Return each line of the records holding the string "this".

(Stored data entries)
== == ==
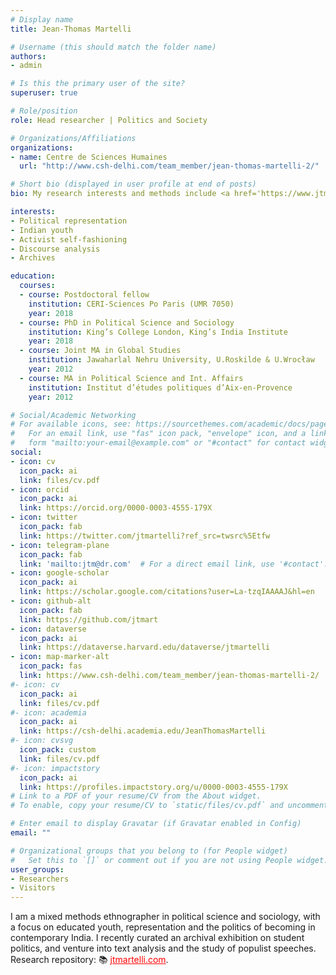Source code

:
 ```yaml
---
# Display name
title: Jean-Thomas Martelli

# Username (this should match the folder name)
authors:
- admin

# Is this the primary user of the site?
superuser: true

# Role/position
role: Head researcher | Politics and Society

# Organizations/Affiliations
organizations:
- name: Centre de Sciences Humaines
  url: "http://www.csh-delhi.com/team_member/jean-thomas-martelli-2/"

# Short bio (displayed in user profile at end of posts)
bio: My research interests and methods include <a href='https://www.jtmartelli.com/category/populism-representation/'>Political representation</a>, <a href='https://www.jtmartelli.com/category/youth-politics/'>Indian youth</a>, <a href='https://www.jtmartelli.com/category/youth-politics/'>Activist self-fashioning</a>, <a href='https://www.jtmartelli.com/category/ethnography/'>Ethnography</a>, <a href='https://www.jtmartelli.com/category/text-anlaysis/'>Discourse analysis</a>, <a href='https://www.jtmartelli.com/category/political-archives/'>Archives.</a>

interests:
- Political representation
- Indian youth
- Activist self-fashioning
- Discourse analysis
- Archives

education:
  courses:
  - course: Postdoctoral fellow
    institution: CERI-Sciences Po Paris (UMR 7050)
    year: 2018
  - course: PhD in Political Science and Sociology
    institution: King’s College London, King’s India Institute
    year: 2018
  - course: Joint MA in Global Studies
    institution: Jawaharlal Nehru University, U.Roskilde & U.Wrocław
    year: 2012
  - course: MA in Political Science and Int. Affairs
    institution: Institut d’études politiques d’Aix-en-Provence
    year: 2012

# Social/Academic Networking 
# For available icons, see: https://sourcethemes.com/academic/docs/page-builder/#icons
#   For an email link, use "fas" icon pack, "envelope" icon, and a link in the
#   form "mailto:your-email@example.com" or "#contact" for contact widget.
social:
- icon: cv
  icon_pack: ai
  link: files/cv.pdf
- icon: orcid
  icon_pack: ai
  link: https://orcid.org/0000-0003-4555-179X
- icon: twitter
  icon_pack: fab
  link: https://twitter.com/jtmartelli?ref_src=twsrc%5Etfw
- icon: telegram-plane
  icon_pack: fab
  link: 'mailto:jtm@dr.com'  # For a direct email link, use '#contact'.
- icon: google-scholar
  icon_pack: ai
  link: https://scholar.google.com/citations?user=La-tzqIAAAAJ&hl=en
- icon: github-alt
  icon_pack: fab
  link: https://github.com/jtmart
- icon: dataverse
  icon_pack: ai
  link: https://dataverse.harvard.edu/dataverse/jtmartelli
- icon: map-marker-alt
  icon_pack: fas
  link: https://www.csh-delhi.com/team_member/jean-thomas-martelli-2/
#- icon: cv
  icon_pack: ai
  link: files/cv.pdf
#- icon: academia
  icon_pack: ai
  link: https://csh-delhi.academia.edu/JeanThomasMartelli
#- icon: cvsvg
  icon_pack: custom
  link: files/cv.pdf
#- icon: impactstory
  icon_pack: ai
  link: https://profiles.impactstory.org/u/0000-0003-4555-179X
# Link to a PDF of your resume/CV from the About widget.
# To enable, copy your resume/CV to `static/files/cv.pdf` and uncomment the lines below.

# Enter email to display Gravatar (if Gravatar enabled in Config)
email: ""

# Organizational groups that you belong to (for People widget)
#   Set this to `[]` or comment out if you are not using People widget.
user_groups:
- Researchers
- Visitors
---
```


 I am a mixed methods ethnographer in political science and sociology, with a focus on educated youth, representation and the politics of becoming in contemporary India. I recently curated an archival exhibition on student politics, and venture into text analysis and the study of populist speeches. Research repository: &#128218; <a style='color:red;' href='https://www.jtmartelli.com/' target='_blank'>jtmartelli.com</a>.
== == ==
### [Answer box]
# Username (this should match the folder name)
# Is this the primary user of the site?
#   Set this to `[]` or comment out if you are not using People widget.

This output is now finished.